S’agissant des départements, la loi de finances de 2005 les a classés en deux catégories afin de permettre la répartition de la dotation de péréquation entre les départements urbains et les départements ruraux. Ainsi, en 2007, trente-trois départements de métropole ont bénéficié de la DPU. Mais force est de constater que sa répartition est peu discriminante et qu’elle ne profite pas suffisamment aux départements les plus en difficulté, même si, sur ce point, une étape vers plus de sélectivité est prévue dans l’article 67 du projet de loi de finances.
Pour ce qui est de la dotation de fonctionnement minimum des départements ruraux, trente-neuf nouveaux départements en bénéficient depuis 2005. Ils s’ajoutent ainsi aux vingt-quatre départements « historiques » éligibles à la DFM. Cet élargissement a permis de supprimer de nombreux effets de seuil, qui pénalisaient plusieurs départements. Mais il a également eu pour effet de geler la dotation des départements éligibles initialement, alors que certains d’entre eux, comme le Cantal, par exemple, sont particulièrement fragilisés.
Les régions, quant à elles, voient leurs dotations de péréquation progresser plus vite que leur DGF, de 14, 7 % entre 2007 et 2008. Cependant, là encore, les effets de seuil et certains critères de sélection peuvent être très discriminants. En effet, la référence aux plafonds de potentiel fiscal moyen par habitant peut être fatale à certaines régions, notamment à celles dont les bases plafonnées de taxe professionnelle sont importantes, surtout lorsqu’elles se situent au-dessus de la moyenne nationale. C’est le cas de l’Auvergne, qui a perdu l’éligibilité à la dotation de péréquation alors que son PIB est l’un des plus faibles de France.
Le calcul de la richesse de certaines régions s’effectue donc sur des bases qui peuvent se révéler virtuelles. C’est la raison pour laquelle plusieurs sénateurs auvergnats, de toutes sensibilités, ont déposé un amendement identique visant à rétablir cette dotation aux régions les plus fragiles.
J’en viens maintenant au rôle péréquateur de l’intercommunalité.
Dans un contexte budgétaire tendu et en raison de la prise en compte des effets du recensement dans la DGF de 2008, la dotation d’intercommunalité progressera faiblement pour assurer le maintien des dotations de péréquation communales.
Cette évolution, qui sera au plus égale à l’inflation selon l’article 67 de la loi de finances, se traduira par « un manque à gagner » certain pour la DGF des intercommunalités. Or, il faut le souligner, les dotations d’intercommunalité exercent elles-mêmes un rôle puissamment péréquateur en faveur des communes, rôle renforcé non seulement par une mutualisation des ressources fiscales et des charges de services, mais aussi par des politiques de solidarité communautaires.

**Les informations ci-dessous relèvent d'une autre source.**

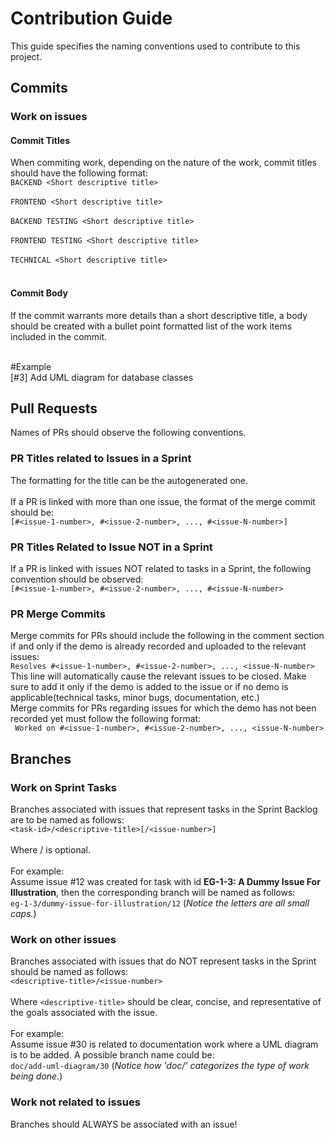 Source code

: # Contribution Guide
This guide specifies the naming conventions used to contribute to this project.

## Commits
### Work on issues
#### Commit Titles
When commiting work, depending on the nature of the work, commit titles should have the following format:
<br>
`BACKEND <Short descriptive title>`
<br><br>
`FRONTEND <Short descriptive title>` 
<br><br>
`BACKEND TESTING <Short descriptive title>` 
<br><br>
`FRONTEND TESTING <Short descriptive title>` 
<br><br>
`TECHNICAL <Short descriptive title>` 
<br><br>

#### Commit Body
If the commit warrants more details than a short descriptive title, a body should be created with a bullet point formatted list of the work items included in the commit.
<br><br>


#Example
<br>
[#3] Add UML diagram for database classes


## Pull Requests
Names of PRs should observe the following conventions.
### PR Titles related to Issues in a Sprint
The formatting for the title can be the autogenerated one.
<br><br>
If a PR is linked with more than one issue, the format of the merge commit should be:<br>
`[#<issue-1-number>, #<issue-2-number>, ..., #<issue-N-number>]`
### PR Titles Related to Issue NOT in a Sprint
If a PR is linked with issues NOT related to tasks in a Sprint, the following convention should be observed:<br>
`[#<issue-1-number>, #<issue-2-number>, ..., #<issue-N-number>`
### PR Merge Commits
Merge commits for PRs should include the following in the comment section if and only if the demo is already recorded and uploaded to the relevant issues:<br>
`Resolves #<issue-1-number>, #<issue-2-number>, ..., <issue-N-number>`<br>
This line will automatically cause the relevant issues to be closed. Make sure to add it only if the demo is added to the issue or if no demo is applicable(technical tasks, minor bugs, documentation, etc.) <br> 
Merge commits for PRs regarding issues for which the demo has not been recorded yet must follow the following format:<br>
` Worked on #<issue-1-number>, #<issue-2-number>, ..., <issue-N-number>`<br>

## Branches
### Work on Sprint Tasks
Branches associated with issues that represent tasks in the Sprint Backlog are to be named as follows:
<br>
`<task-id>/<descriptive-title>[/<issue-number>]`
<br><br>
Where /<issue-number> is optional.
<br><br>
For example:<br>
Assume issue #12 was created for task with id **EG-1-3: A Dummy Issue For Illustration**, then the corresponding branch will be named as follows:
<br>
`eg-1-3/dummy-issue-for-illustration/12` (*Notice the letters are all small caps.*)
### Work on other issues
Branches associated with issues that do NOT represent tasks in the Sprint should be named as follows:
<br>
`<descriptive-title>/<issue-number>`
<br><br>
Where `<descriptive-title>` should be clear, concise, and representative of the goals associated with the issue.
<br><br>
For example:<br>
Assume issue #30 is related to documentation work where a UML diagram is to be added. A possible branch name could be:<br>
`doc/add-uml-diagram/30` (*Notice how 'doc/' categorizes the type of work being done.*)
### Work not related to issues
Branches should ALWAYS be associated with an issue!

Enfin, je veux souligner que le pouvoir fiscal des intercommunalités sera également affaibli par le nouveau mécanisme de plafonnement à la valeur ajoutée de la taxe professionnelle, qui représente plus de 90 % de leurs recettes fiscales. Aussi, même si cette année personne ne peut échapper à l’effort collectif de redressement des finances de notre pays, nous devrons être attentifs à l’avenir au maintien des ressources de nos intercommunalités.
Monsieur le président, madame le ministre, monsieur le ministre, mes chers collègues, l’État a réalisé ces dernières années un effort remarquable en faveur de la péréquation dans toutes les réformes successives des dotations aux collectivités. Ce n’est donc pas uniquement un manque de moyens qui empêche de réduire l’écart de richesse entre elles ; c’est plutôt la règle du jeu qui mérite d’être revisitée.
En cette période où les moyens de l’État se font plus rares, la recherche d’une meilleure efficacité des dotations de péréquation s’avère nécessaire. Car, nous le savons bien, l’incidence des restrictions budgétaires actuelles est plus forte pour les collectivités les plus fragiles.
Aussi l’État adresserait-il un signe positif en faveur de la solidarité territoriale en rouvrant le chantier de la péréquation. Je forme en tout cas le vœu que cet ouvrage soit remis sur le métier.